Geld vom Jobcenter soll künftig in Supermärkten ausgezahlt werden

Geld vom Jobcenter künftig an Supermarktkassen

Die Bundesagentur für Arbeit (BA) verbannt das Bargeld aus allen Jobcentern und Arbeitsagenturen. Stattdessen sollen Arbeitslose an den Kassen von Supermärkten und Drogerien Bargeld ausgezahlt bekommen, sagte ein BA-Sprecher und bestätigte damit einen Bericht der "Welt am Sonntag". Die Linken-Arbeitsmarktexpertin Sabine Zimmermann warf der BA vor, eine staatliche Aufgabe an Supermärkte zu delegieren.

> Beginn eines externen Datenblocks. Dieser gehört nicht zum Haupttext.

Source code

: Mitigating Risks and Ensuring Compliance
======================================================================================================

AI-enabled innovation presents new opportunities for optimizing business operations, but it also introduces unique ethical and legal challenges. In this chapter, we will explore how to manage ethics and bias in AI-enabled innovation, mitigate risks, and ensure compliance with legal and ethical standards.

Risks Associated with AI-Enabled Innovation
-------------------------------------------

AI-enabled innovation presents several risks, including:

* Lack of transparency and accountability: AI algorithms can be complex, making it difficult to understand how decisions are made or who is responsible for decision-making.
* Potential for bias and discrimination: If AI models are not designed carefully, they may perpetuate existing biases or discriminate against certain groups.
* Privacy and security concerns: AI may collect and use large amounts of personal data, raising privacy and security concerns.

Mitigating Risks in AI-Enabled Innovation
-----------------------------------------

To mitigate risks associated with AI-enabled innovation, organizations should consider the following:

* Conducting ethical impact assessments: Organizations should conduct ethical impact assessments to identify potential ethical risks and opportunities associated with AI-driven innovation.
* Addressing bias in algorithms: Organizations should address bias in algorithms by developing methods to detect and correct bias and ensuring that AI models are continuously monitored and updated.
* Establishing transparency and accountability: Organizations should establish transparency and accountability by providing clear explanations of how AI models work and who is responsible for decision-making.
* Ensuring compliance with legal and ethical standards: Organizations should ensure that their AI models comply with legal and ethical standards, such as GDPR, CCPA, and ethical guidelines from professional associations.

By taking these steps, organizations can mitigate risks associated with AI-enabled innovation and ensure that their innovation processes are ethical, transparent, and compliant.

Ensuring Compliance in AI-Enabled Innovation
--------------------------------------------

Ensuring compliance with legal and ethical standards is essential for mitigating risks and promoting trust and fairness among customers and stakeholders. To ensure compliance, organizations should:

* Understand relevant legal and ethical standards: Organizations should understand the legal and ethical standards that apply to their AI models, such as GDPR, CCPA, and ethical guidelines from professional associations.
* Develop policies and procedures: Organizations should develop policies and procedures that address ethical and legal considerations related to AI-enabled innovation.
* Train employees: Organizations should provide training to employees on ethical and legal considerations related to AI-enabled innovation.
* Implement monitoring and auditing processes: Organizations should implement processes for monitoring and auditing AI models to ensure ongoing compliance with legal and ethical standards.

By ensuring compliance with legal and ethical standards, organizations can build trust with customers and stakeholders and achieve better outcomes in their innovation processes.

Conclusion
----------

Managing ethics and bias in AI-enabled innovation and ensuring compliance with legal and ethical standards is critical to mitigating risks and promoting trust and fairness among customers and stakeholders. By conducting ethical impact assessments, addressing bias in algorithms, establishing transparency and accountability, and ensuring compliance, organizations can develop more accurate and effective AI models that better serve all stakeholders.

Der Paritätische Wohlfahrtsverband sieht die Gefahr einer Stigmatisierung.

Im vergangenen Jahr zahlte die Bundesagentur bei 400.000 Vorgängen über ihre eigenen Automaten insgesamt 120 Millionen Euro an Bargeld aus, wie der BA-Sprecher sagte. Laut "WamS" sollen die gut 300 Kassenautomaten aus Kostengründen abgebaut werden, die Agenturen mussten dafür bisher 3,2 Millionen Euro pro Jahr aufwenden. Dem BA-Sprecher zufolge wird aber weiterhin wie bisher der mit Abstand größte Teil des Arbeitslosengeldes per Überweisungen an Betroffene geleitet. Auch die von den Jobcentern ausgegebenen Barschecks blieben erhalten.

Wie der BA-Sprecher sagte, gibt es Barauszahlungen meist in Notfällen. So etwa, wenn Leistungsberechtigte an einem Freitag Bargeld benötigen und eine Überweisung entsprechend nicht mehr ankomme. Aber auch Obdachlose ohne eigenes Konto können so Bargeld erhalten.

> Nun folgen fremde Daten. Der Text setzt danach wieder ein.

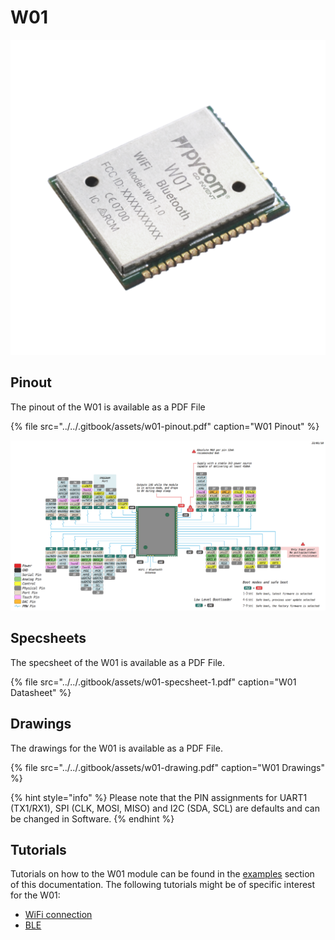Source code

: # W01

![](../../.gitbook/assets/w01%20%281%29.png)

## Pinout

The pinout of the W01 is available as a PDF File

{% file src="../../.gitbook/assets/w01-pinout.pdf" caption="W01 Pinout" %}

![](../../.gitbook/assets/w01-pinout.png)

## Specsheets

The specsheet of the W01 is available as a PDF File.

{% file src="../../.gitbook/assets/w01-specsheet-1.pdf" caption="W01 Datasheet" %}

## Drawings

The drawings for the W01 is available as a PDF File.

{% file src="../../.gitbook/assets/w01-drawing.pdf" caption="W01 Drawings" %}

{% hint style="info" %}
Please note that the PIN assignments for UART1 \(TX1/RX1\), SPI \(CLK, MOSI, MISO\) and I2C \(SDA, SCL\) are defaults and can be changed in Software.
{% endhint %}

## Tutorials

Tutorials on how to the W01 module can be found in the [examples](../../tutorials-and-examples/introduction.md) section of this documentation. The following tutorials might be of specific interest for the W01:

* [WiFi connection](../../tutorials-and-examples/all/wlan.md)
* [BLE](../../tutorials-and-examples/all/ble.md)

Den Angaben zufolge haben die Betroffenen mit der im zweiten Quartal beginnenden und bis Ende 2018 abgeschlossenen Umstellung deutlich mehr Möglichkeiten, an Bargeld zu kommen. Statt der lediglich gut 300 Automaten gebe es dann die Möglichkeit, in über 8000 Märkten von Rewe, Penny, Real, DM und Rossmann Geld zu erhalten.

Eine Stigmatisierung der Betroffenen solle dadurch vermieden werden, dass die zur Auszahlung gewählten Barcodezettel neutral gedruckt würden. Die Barcodezettel werden an der Kasse abgegeben, im Gegenzug gibt es das Bargeld.

Linken-Expertin Zimmermann sagte der Nachrichtenagentur AFP: "Wo kommen wir denn da hin, wenn eine staatliche Behörde ihre Aufgaben an die Supermärkte ausgliedert?" Die Bundesagentur müsse gewährleisten, dass über die Jobcenter und Arbeitsagenturen auch Bargeld ausgegeben werden könne.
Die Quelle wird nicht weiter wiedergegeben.